TASK:
Exactly how many lines of the data below include the string "partial"? State the number and nothing more.

[Data items]
# # # # # # #

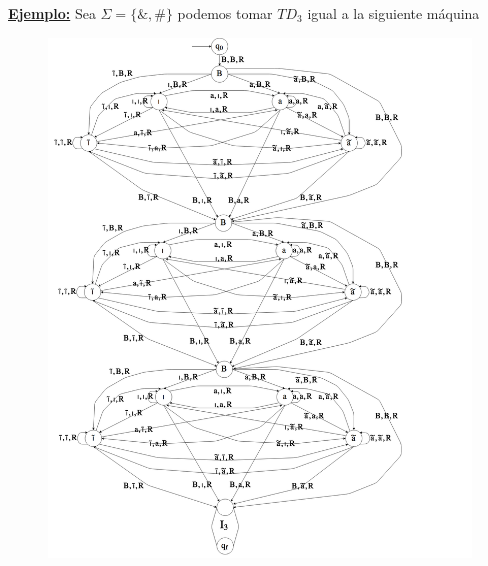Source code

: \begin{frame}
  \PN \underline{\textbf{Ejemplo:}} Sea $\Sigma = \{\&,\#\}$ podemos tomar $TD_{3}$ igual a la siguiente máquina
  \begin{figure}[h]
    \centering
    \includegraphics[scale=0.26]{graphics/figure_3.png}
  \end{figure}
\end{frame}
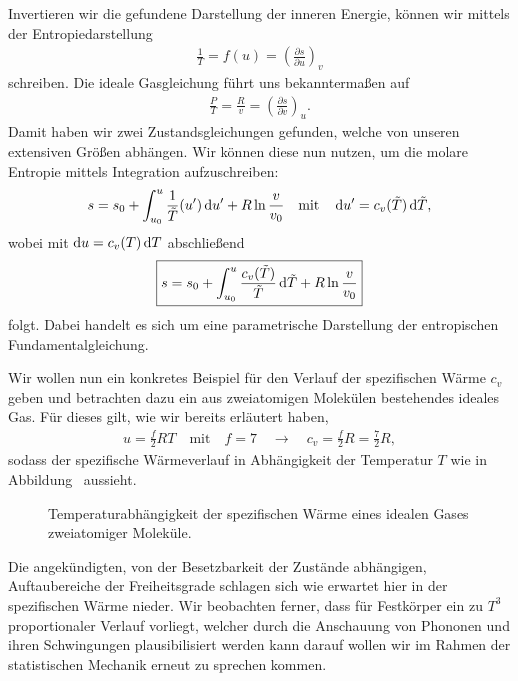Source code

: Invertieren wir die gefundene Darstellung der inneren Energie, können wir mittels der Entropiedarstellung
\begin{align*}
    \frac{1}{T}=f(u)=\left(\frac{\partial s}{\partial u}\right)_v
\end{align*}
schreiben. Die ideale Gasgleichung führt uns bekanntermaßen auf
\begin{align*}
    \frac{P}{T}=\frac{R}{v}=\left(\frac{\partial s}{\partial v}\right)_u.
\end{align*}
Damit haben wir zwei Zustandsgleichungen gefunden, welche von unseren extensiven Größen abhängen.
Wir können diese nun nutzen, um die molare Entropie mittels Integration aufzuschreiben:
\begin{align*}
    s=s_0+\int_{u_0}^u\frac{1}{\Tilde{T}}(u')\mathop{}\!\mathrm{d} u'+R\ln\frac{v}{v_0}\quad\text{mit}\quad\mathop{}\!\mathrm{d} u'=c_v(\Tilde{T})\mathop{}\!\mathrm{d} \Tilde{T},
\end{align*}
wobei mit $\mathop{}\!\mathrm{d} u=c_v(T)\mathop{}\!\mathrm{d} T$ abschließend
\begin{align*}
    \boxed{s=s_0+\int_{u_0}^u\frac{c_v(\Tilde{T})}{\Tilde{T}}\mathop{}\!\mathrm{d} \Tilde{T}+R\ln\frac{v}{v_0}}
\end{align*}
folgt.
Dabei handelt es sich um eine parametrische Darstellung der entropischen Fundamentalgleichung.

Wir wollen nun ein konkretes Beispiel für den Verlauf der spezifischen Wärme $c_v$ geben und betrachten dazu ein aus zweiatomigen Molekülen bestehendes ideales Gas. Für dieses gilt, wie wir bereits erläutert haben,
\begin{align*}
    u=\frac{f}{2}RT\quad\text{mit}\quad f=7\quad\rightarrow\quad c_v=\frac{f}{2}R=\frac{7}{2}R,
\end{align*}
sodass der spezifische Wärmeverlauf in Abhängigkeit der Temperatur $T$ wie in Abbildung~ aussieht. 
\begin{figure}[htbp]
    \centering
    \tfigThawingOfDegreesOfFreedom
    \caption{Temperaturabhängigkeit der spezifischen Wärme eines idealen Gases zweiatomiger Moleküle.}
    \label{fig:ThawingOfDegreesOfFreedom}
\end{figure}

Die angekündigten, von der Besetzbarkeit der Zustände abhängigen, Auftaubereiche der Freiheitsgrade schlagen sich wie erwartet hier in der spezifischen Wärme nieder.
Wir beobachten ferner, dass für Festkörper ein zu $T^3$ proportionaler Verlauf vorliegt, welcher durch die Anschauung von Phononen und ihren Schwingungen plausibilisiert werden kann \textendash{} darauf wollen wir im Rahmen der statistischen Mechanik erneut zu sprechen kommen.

# # # # # # #

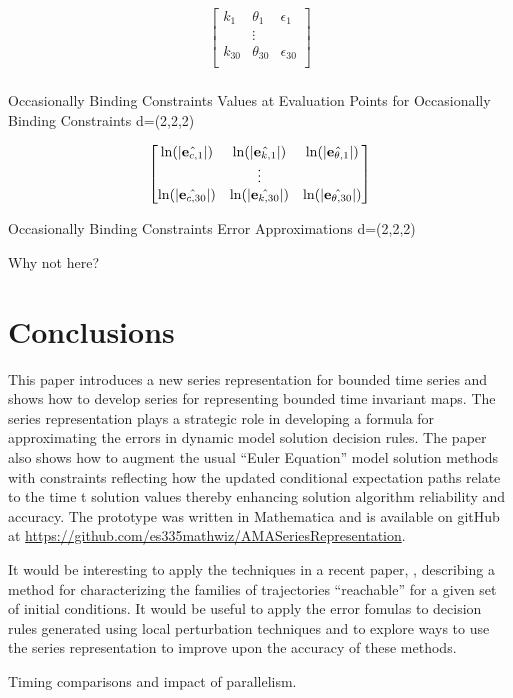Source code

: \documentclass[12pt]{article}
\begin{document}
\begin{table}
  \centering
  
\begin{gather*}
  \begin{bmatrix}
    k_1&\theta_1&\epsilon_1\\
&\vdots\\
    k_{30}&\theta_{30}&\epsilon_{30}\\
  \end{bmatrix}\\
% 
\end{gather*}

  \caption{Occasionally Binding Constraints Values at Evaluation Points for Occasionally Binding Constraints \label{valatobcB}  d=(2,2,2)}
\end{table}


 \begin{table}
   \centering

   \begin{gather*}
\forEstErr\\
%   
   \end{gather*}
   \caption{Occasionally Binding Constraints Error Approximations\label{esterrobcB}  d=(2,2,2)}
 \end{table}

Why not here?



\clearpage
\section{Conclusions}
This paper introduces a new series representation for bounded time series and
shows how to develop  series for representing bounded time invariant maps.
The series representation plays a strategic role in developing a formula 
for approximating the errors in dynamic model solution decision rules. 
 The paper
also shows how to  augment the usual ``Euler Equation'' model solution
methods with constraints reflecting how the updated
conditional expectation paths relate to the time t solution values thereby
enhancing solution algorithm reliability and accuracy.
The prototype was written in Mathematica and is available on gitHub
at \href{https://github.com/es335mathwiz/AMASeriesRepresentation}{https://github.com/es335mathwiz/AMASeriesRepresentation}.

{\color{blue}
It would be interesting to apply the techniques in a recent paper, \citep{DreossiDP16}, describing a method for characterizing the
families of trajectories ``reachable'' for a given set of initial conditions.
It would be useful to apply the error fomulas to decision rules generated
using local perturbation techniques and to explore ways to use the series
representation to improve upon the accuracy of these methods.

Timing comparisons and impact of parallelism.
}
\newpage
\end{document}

# # # # # # #

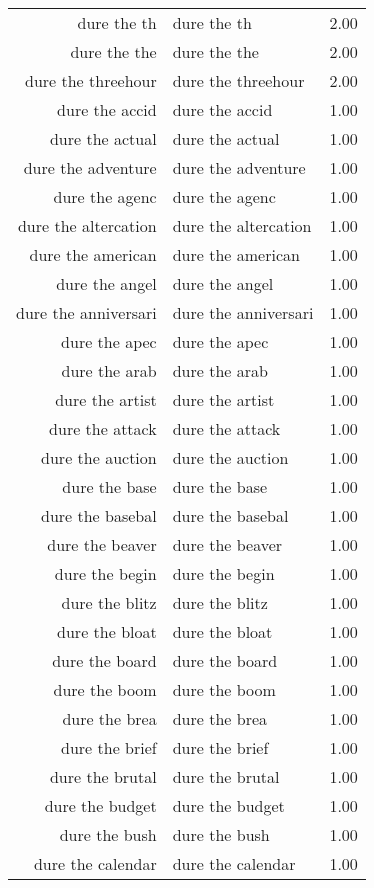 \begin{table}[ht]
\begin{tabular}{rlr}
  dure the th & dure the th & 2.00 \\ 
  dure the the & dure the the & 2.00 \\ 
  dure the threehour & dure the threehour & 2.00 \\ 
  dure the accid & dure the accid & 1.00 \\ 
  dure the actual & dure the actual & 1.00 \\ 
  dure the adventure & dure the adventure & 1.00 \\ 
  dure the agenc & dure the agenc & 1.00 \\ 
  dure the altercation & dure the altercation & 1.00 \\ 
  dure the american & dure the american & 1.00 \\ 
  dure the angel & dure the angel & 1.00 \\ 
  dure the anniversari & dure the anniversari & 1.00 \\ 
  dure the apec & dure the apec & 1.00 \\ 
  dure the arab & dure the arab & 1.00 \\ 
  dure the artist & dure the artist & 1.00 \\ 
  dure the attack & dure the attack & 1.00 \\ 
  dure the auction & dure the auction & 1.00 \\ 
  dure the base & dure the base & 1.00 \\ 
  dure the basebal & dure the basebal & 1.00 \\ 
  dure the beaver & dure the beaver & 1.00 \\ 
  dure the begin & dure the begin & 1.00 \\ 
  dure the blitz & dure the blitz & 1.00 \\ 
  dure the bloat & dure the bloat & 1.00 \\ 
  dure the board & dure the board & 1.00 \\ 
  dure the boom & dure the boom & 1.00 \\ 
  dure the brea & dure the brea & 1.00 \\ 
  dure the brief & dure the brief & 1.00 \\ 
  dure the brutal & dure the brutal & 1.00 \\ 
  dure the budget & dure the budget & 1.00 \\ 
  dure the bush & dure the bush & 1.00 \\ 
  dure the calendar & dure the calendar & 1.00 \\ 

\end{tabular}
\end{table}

# # # # # # #

ANSWER TO THIS PROBLEM:
2